Fantagraphics—the Seattle-based indie comics juggernaut and publisher of Daniel Clowes, Charles Burns, and Joe Sacco (whose landmark work of graphic journalism, Palestine, was released by Fantagraphics in 1993)—has issued a forceful statement denouncing the ongoing genocide in Gaza and calling for an immediate ceasefire:

We want to state clearly and emphatically that we stand with the innocent people of Gaza. At the same time, we emphatically condemn the massacre of innocent Israeli civilians by Hamas on October 7 as a war crime and acknowledge with deep regret the grief and trauma Jewish people are enduring in its aftermath; but this barbarous act does not warrant Israel to commit its own war crime and to inflict exponentially greater grief and trauma in return.

Finally, as citizens of the United States, it is both emotionally agonizing and morally objectionable to watch our nation’s complicity in the ongoing genocide of Gaza.

With the release of this statement, Fantagraphics becomes one of the highest profile US publishers to publicly call for an end to Israel’s war on Gaza, which has so far claimed the lives of over 25,000 people, including more than 120 writers, poets, and journalists.

 

Here is the Fantagraphics statement in full:

In 1993, Fantagraphics began publishing Palestine, Joe Sacco’s landmark work of graphic journalism, a first-person chronicle that gave voice to the voiceless and dispossessed people who were living and suffering in Gaza, the West Bank, and East Jerusalem—the Palestinian territories.

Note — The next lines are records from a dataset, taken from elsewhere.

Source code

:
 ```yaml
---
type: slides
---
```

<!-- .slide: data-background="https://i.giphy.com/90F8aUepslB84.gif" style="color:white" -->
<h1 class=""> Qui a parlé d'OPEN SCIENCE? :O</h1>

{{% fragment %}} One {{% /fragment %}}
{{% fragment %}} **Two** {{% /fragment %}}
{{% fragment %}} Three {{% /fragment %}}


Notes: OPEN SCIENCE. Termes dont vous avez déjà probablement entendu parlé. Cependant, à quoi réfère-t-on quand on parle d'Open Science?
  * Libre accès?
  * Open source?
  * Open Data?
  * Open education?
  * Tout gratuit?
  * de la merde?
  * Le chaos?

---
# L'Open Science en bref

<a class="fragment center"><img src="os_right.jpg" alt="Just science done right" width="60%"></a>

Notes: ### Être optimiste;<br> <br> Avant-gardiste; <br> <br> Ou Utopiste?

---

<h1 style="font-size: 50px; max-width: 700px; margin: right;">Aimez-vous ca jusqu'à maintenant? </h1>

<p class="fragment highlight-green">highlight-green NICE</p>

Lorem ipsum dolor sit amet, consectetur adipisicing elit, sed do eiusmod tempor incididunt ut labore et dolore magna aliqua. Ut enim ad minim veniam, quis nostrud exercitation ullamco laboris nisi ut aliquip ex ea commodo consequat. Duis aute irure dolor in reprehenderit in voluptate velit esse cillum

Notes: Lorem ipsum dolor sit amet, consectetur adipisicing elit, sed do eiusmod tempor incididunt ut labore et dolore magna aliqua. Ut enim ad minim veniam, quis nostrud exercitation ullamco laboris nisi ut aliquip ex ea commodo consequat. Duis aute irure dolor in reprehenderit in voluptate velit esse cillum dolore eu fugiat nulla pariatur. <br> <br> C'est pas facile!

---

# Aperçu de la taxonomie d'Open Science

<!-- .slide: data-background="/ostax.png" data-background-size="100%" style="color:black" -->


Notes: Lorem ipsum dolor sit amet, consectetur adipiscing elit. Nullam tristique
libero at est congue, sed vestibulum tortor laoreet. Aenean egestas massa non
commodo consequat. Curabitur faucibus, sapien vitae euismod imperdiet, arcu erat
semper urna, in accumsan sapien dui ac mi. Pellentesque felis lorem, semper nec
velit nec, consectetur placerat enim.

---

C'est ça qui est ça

Considering that we have believed in the deeply humanistic perspective of this book, that we have considered it our responsibility to keep it available to the public continuously in 25 printings in 31 years, and that we have boundless respect for its author, we consider it a moral imperative to make our position on the current “Israel-Hamas/Gaza war” publicly known.

We want to state clearly and emphatically that we stand with the innocent people of Gaza. At the same time, we emphatically condemn the massacre of innocent Israeli civilians by Hamas on October 7 as a war crime and acknowledge with deep regret the grief and trauma Jewish people are enduring in its aftermath; but this barbarous act does not warrant Israel to commit its own war crime and to inflict exponentially greater grief and trauma in return.

Finally, as citizens of the United States, it is both emotionally agonizing and morally objectionable to watch our nation’s complicity in the ongoing genocide of Gaza. We respectfully submit that:

• There should be an immediate ceasefire

• Israel should immediately allow humanitarian aid into Gaza

• Israel must end its apartheid regime

• Israel must stop looking the other way as West Bank settlers murder Palestinians

• Israel’s illegal West Bank settlements must be dismantled

• Negotiations in good faith must begin toward a two- or single-state solution in which both Israelis and Palestinians share the same sovereign rights.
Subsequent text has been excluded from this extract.